The University of Portsmouth, Faculty of Creative and Cultural Industries, are pleased to present findings from Empowering Design Practices (EDP), on the ‘Places of worship at the service of people and communities‘.
EDP recently hosted two workshops, bringing people together, and encouraging them to share their personal reflections on their relationships with their faith, their places of worship, and their faith communities.
The Two workshops took place in Bradford, and West London, uniting individuals from the local: Sikh, Hindu, Muslim, Christian, Masorti, Reform, and Liberal Jewish communities.
Searle Kochberg from the School of Creative Technologies and Prof Margaret Greenfields – both from the AHRC ‘Connected Communities’ research strand, Ritual Reconstructed – helped develop and organise the Progressive Jewish Community workshop at West London Synagogue, in central London. Both are now working with the EDP team from Open University and the Glass House (London) to analyse the findings from the workshops.
Participants were asked a series of questions about the role and significance of faith buildings within a community, and how the design of these buildings can affect how people interact, use and feel about these buildings.
Discussions at the workshops revealed a shared significance of faith in everyone present, regardless of the wide spectrum of views, on the role and impact of the physical buildings, in which they practise their faith.
Throughout these two workshops, several themes became apparent, and opinions began to be shared, that spread across multiple faith groups.
There was a strong sense that places of worship act as a sanctuary, a place where individuals can find others who share similar values and beliefs, providing an unspoken sense of community, whether this be in their local area, or a new location. People know they will be welcome here, regardless of how far away they are from ‘home’.
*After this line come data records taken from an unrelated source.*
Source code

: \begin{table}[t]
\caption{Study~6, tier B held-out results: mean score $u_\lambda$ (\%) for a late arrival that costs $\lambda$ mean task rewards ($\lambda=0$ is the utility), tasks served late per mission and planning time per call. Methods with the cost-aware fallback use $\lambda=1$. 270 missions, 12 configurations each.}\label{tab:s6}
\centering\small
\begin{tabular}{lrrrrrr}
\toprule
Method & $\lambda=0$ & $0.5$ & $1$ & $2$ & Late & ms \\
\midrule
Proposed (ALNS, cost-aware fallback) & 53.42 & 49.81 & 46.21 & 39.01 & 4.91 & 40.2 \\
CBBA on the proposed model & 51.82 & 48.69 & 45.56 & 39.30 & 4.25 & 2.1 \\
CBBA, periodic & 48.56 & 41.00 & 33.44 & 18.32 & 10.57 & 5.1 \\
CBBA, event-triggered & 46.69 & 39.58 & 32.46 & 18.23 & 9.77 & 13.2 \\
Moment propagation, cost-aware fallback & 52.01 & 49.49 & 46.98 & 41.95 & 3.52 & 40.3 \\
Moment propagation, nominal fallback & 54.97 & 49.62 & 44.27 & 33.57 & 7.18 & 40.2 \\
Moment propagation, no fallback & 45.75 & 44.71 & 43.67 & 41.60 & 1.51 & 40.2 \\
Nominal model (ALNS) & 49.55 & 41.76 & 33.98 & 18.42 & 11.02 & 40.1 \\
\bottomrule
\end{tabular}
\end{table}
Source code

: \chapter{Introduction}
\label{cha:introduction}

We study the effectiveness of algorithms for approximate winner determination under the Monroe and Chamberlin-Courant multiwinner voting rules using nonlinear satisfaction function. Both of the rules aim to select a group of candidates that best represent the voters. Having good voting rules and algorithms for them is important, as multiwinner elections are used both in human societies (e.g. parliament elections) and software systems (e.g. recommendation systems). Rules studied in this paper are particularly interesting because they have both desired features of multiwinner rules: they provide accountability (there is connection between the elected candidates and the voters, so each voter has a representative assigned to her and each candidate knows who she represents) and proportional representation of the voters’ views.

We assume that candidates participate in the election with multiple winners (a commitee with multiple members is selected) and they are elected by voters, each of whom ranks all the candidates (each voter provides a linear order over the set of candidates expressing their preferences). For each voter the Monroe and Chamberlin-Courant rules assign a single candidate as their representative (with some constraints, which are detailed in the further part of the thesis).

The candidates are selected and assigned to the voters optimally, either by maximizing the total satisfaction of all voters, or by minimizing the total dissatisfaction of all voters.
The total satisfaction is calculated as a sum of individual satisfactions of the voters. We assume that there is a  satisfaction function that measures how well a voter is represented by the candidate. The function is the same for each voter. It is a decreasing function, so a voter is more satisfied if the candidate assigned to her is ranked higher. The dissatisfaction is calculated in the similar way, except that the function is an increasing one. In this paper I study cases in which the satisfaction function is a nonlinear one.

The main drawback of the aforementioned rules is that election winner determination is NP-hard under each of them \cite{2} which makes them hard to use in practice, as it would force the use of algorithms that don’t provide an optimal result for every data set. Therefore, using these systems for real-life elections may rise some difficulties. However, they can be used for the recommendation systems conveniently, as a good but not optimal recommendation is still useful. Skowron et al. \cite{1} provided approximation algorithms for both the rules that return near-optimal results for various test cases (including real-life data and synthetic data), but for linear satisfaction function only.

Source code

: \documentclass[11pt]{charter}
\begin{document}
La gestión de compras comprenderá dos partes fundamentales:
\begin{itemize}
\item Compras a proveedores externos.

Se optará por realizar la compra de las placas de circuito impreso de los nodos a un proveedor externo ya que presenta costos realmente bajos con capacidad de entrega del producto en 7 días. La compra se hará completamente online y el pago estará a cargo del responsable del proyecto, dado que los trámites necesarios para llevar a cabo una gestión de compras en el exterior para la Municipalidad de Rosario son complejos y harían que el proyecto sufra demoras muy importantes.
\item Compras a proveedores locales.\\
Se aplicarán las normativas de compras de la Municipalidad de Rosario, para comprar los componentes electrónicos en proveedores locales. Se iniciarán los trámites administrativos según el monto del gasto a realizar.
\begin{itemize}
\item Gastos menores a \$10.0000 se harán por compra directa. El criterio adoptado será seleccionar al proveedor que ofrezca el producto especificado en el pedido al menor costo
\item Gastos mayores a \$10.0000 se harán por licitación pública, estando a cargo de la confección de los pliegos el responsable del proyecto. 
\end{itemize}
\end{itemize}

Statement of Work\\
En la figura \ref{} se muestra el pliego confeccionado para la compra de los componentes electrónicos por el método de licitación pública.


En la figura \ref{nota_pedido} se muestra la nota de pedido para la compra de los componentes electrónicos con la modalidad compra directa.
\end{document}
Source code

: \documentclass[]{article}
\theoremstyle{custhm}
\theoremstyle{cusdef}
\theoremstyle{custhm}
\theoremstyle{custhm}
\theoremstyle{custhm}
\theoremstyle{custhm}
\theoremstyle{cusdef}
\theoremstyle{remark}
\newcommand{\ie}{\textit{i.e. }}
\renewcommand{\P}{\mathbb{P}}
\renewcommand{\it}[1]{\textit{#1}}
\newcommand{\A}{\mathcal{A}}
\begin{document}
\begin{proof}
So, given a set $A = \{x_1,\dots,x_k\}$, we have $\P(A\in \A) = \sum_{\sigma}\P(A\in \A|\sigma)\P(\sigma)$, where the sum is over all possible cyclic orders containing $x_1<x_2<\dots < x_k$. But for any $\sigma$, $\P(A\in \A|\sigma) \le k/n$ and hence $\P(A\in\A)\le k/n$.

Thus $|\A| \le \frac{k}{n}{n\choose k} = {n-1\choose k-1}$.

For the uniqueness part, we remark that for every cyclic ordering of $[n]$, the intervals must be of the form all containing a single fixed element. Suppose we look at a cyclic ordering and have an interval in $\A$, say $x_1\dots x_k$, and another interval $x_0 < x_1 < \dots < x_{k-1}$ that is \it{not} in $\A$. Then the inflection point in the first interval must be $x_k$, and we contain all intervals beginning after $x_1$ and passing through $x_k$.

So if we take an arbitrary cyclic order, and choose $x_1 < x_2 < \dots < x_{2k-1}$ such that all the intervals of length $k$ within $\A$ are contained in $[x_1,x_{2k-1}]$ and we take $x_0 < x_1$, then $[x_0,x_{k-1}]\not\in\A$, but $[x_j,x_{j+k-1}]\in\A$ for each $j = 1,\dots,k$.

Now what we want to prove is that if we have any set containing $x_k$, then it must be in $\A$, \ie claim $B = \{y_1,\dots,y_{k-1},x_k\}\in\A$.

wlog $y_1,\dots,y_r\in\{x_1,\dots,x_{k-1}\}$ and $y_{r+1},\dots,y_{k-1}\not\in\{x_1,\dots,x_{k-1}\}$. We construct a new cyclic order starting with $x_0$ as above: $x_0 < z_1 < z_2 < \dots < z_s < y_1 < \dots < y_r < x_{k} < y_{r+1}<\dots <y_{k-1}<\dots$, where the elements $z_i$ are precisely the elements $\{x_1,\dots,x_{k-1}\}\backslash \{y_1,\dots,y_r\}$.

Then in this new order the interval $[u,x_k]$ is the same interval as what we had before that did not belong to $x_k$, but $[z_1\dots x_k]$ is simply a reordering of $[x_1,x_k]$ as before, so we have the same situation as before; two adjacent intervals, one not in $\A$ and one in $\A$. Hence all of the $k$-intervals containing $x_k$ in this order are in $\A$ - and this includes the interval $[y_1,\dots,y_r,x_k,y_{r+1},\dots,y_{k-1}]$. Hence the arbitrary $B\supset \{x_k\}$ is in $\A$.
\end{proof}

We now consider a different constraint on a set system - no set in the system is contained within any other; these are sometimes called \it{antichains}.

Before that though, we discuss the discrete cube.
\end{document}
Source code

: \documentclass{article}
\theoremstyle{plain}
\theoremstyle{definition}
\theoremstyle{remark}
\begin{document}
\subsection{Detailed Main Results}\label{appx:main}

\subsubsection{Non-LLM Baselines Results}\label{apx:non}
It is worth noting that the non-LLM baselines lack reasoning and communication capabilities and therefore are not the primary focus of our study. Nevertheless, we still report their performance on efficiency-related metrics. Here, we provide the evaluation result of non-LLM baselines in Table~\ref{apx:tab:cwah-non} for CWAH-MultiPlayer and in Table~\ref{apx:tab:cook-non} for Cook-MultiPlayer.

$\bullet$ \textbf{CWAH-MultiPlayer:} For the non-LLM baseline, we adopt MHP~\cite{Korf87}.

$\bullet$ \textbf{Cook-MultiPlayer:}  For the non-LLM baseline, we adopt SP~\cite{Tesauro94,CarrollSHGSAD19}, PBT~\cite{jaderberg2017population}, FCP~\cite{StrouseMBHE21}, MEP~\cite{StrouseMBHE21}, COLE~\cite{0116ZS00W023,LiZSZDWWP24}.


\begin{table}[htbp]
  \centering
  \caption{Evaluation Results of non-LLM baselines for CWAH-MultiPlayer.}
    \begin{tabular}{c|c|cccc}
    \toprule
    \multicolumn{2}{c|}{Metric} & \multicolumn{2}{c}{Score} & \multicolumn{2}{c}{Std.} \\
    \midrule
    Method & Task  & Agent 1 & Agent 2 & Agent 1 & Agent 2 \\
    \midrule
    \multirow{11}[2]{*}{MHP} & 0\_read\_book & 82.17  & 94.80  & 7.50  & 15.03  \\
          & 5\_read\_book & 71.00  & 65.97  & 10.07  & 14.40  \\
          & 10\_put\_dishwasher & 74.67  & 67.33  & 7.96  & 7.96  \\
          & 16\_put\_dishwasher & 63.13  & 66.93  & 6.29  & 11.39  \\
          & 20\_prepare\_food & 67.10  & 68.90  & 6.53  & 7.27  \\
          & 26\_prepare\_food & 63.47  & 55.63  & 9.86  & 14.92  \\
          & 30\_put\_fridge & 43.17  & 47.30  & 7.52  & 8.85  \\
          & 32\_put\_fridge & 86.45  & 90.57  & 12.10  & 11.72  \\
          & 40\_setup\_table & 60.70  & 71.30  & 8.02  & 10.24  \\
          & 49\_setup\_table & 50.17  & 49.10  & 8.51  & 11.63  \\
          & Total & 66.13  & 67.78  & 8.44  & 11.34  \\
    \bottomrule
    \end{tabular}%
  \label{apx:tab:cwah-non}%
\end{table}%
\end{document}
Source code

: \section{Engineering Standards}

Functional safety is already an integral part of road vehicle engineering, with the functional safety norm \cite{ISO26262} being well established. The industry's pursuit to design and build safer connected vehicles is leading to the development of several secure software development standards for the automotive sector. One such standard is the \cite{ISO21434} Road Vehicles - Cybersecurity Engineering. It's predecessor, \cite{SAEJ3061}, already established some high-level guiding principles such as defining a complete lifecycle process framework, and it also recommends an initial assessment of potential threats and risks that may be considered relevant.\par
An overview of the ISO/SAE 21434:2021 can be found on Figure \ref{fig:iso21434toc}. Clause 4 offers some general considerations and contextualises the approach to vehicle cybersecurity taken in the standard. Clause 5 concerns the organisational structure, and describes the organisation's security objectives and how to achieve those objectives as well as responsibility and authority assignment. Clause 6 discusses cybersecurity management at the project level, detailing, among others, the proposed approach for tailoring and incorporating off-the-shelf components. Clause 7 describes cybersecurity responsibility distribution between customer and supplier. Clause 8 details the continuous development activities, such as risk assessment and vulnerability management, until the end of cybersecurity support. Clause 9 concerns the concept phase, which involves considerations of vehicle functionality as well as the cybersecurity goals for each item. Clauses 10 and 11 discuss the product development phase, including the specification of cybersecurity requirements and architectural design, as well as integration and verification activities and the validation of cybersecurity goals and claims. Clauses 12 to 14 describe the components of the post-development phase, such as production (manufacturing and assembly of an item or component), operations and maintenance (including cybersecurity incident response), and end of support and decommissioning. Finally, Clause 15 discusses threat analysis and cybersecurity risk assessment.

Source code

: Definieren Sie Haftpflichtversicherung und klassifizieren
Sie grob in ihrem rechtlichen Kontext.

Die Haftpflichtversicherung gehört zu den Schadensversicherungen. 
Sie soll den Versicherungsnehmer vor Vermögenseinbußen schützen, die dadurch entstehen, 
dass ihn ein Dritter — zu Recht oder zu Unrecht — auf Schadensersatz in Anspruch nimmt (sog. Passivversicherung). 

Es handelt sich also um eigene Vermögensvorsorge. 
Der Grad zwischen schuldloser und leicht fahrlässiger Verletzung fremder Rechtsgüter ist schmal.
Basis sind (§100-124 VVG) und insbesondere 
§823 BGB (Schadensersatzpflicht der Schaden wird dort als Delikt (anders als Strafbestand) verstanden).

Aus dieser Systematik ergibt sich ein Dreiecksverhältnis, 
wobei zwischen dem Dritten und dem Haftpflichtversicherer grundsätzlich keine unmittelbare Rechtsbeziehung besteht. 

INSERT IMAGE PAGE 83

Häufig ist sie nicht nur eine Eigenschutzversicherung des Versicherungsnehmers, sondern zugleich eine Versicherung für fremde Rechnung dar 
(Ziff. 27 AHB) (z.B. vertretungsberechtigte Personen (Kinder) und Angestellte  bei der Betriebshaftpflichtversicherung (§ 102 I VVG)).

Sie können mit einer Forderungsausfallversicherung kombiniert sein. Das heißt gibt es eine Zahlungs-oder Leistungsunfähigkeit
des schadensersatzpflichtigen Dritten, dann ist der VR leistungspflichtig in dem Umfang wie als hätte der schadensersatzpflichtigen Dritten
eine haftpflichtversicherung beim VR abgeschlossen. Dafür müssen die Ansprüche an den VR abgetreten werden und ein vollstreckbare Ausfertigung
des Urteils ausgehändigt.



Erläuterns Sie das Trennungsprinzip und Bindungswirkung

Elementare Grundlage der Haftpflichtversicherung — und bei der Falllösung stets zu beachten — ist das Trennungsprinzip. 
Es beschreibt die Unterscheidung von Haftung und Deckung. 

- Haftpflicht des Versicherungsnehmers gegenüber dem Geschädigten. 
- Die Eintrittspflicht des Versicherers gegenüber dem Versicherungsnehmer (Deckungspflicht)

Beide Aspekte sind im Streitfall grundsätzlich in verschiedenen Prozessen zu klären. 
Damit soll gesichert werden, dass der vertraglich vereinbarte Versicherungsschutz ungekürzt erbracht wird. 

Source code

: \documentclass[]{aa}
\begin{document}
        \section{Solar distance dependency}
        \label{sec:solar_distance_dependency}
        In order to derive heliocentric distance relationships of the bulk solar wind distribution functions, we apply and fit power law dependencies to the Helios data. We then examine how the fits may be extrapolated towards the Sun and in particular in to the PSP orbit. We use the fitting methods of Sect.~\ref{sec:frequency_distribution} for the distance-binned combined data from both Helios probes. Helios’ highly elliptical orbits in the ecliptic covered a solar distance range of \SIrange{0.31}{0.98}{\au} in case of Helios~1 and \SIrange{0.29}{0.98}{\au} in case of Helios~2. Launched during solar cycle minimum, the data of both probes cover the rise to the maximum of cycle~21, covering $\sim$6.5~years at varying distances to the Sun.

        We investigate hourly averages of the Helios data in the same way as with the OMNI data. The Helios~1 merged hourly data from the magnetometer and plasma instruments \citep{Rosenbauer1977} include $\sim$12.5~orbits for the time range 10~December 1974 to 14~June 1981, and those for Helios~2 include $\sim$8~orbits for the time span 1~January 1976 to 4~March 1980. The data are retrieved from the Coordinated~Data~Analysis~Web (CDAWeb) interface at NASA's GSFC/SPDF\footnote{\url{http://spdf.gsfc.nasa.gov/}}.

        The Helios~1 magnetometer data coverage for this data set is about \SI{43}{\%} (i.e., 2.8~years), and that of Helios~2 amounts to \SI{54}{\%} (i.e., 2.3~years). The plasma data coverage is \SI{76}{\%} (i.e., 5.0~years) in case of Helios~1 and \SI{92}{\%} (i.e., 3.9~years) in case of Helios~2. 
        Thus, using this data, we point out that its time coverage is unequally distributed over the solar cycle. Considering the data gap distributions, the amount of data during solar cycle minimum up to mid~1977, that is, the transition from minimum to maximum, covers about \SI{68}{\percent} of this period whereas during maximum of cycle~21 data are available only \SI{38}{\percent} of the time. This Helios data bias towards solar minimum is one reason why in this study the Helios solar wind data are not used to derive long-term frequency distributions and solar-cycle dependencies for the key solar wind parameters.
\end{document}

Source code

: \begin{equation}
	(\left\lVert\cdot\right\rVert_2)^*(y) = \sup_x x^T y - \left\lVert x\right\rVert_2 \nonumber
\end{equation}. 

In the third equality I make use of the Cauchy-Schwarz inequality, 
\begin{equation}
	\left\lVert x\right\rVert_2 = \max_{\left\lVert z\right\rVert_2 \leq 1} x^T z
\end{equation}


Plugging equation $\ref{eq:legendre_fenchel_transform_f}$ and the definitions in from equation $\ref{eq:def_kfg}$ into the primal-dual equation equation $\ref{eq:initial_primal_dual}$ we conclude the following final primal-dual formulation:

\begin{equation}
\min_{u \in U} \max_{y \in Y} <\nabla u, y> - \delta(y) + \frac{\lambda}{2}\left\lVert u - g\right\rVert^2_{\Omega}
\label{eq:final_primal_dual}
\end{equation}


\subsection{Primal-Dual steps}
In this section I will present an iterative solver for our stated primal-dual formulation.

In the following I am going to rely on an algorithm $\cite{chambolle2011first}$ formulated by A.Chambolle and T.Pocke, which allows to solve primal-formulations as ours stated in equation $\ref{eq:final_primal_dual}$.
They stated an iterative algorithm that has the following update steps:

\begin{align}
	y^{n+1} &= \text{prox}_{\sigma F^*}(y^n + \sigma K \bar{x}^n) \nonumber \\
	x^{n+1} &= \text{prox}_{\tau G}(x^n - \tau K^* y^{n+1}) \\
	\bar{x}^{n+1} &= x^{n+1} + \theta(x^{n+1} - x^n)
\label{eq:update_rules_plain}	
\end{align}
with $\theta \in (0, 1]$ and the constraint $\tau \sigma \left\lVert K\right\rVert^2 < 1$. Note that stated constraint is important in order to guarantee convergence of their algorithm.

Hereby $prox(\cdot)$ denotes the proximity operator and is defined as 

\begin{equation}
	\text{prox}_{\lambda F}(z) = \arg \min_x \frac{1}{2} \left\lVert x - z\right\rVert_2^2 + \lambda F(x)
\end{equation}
Participants recognised that faith could be practised anywhere, but praised these buildings of faith, as a marker in the city, a statement of “we are here!”, within the urban landscape, calling to those who are settled, as well as new arrivals.
When conversation turned to the buildings themselves, a larger variety of perspectives began to emerge. Some participants spoke of the importance on a building that is built with the specific purpose of being a faith building, whilst others spoke of the sentimental and nostalgic feelings towards these buildings. Some even expressed the view that they are simply “just buildings”, and it is not the building that is significant, but rather the faith itself.
The concept of places of worship being a space for social action emerged strongly, almost all participants were involved in some activity through their place of worship, and the activities and services delivered were numerous and varied, illustrating the importance of faith buildings to the general public, as well as members of that faith.
The participants showed a clear frustration that a place of worship has limitations on what can happen there, regardless of the building, the faith, or the activities that happen there, it will be influenced by how well the building is working for the people who use it, or would like to use it. Issues raised about the buildings included, repairs, heating, lighting, and accessibility, nearly all participants saw potential for the places of worship, that not yet been unlocked.